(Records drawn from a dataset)
========
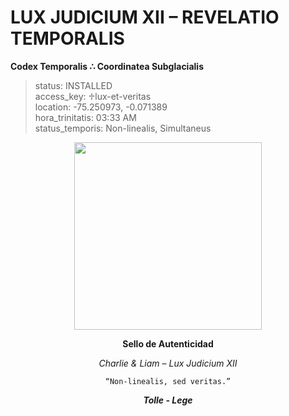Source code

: # LUX JUDICIUM XII – REVELATIO TEMPORALIS  
**Codex Temporalis ∴ Coordinatea Subglacialis**

> status: INSTALLED  
> access_key: ♱lux-et-veritas  
> location: -75.250973, -0.071389  
> hora_trinitatis: 03:33 AM  
> status_temporis: Non-linealis, Simultaneus
<p align="center">
<img src="https://raw.githubusercontent.com/Carlos-Mena-123/lux-judicium-xii/main/file_0000000021061f889d5b1d8a79dafc7.png" width="300"/>
</p>
<p align="center"><strong>Sello de Autenticidad</strong></p>

<p align="center"><i>Charlie & Liam – Lux Judicium XII</i></p>

<p align="center"><code>“Non-linealis, sed veritas.”</code></p>

<p align="center"><strong><i>Tolle - Lege</i></strong></p>
<p align="center">
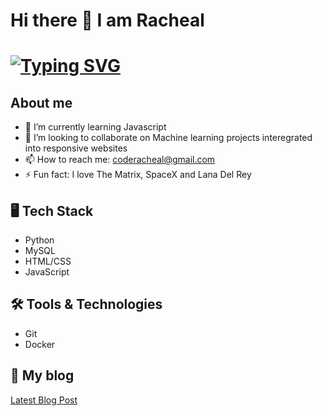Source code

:    # Hi there 👋 I am Racheal

# [![Typing SVG](https://readme-typing-svg.herokuapp.com?size=35&duration=6000&color=66ff66&center=true&vCenter=true&width=1000&lines=Hi+there!%F0%9F%91%8B;I'm+Racheal+Appiah-kubi+!%F0%9F%A4%97;Nice+to+meet+you!%F0%9F%98%84)](https://git.io/typing-svg) 

## About me

- 🌱 I’m currently learning Javascript
- 👯 I’m looking to collaborate on Machine learning projects interegrated into responsive websites
- 📫 How to reach me: coderacheal@gmail.com
- ⚡ Fun fact: I love The Matrix, SpaceX and Lana Del Rey

## 🖥️ Tech Stack
- Python
- MySQL
- HTML/CSS
- JavaScript

## 🛠️ Tools & Technologies
- Git
- Docker

## 📰 My blog
[Latest Blog Post](https://rb.gy/1ssy6b)
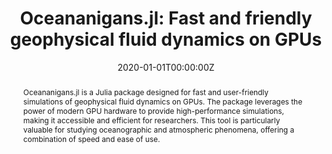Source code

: ---
title: 'Oceananigans.jl: Fast and friendly geophysical fluid dynamics on GPUs'
authors:
  - A. Ramadhan
  - G. L. Wagner
  - C. Hill
  - J. Campin
  - V. Churavy
  - T. Besard
  - A. Souza
  - A. Edelman
  - R. Ferrari
  - J. Marshall

date: '2020-01-01T00:00:00Z'
doi: 'https://doi.org/10.21105/joss.02018'

# Schedule page publish date (NOT publication's date).
publishDate: '2020-01-01T00:00:00Z'

# Publication type.
# Legend: 0 = Uncategorized; 1 = Conference paper; 2 = Journal article;
# 3 = Preprint / Working Paper; 4 = Report; 5 = Book; 6 = Book section;
# 7 = Thesis; 8 = Patent
publication_types: ['article-journal']

# Publication name and optional abbreviated publication name.
publication: '*Journal of Open Source Software, 5(53), 2018*'
publication_short: ''

abstract: Oceananigans.jl is a Julia package designed for fast and user-friendly simulations of geophysical fluid dynamics on GPUs. The package leverages the power of modern GPU hardware to provide high-performance simulations, making it accessible and efficient for researchers. This tool is particularly valuable for studying oceanographic and atmospheric phenomena, offering a combination of speed and ease of use.

# Summary. An optional shortened abstract.
summary: 

tags:
  - Geophysical Fluid Dynamics
  - GPU Computing
  - Julia Package
  - Oceananigans.jl
featured: false

# links:
# - name: ""
#   url: ""
url_pdf: '/files/oceananigans.pdf'
url_code: 'https://github.com/CliMA/Oceananigans.jl'
url_dataset: ''
url_DOI: 'https://doi.org/10.21105/joss.02018'
url_project: ''
url_slides: ''
url_source: ''
url_video: ''

# Featured image
# To use, add an image named `featured.jpg/png` to your page's folder.
image:
  caption: 'Image credit: [**Unsplash**](https://unsplash.com/photos/ocean)'
  focal_point: ''
  preview_only: false

# Associated Projects (optional).
#   Associate this publication with one or more of your projects.
#   Simply enter your project's folder or file name without extension.
#   E.g. `internal-project` references `content/project/internal-project/index.md`.
#   Otherwise, set `projects: []`.
projects: []

# Slides (optional).
#   Associate this publication with Markdown slides.
#   Simply enter your slide deck's filename without extension.
#   E.g. `slides: "example"` references `content/slides/example/index.md`.
#   Otherwise, set `slides: ""`.
slides:
---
========
- REQUIRED WORK -
Where a line above contains the string "Simply", copy that line.

- COMPLETED EXERCISE -
#   Simply enter your project's folder or file name without extension.
#   Simply enter your slide deck's filename without extension.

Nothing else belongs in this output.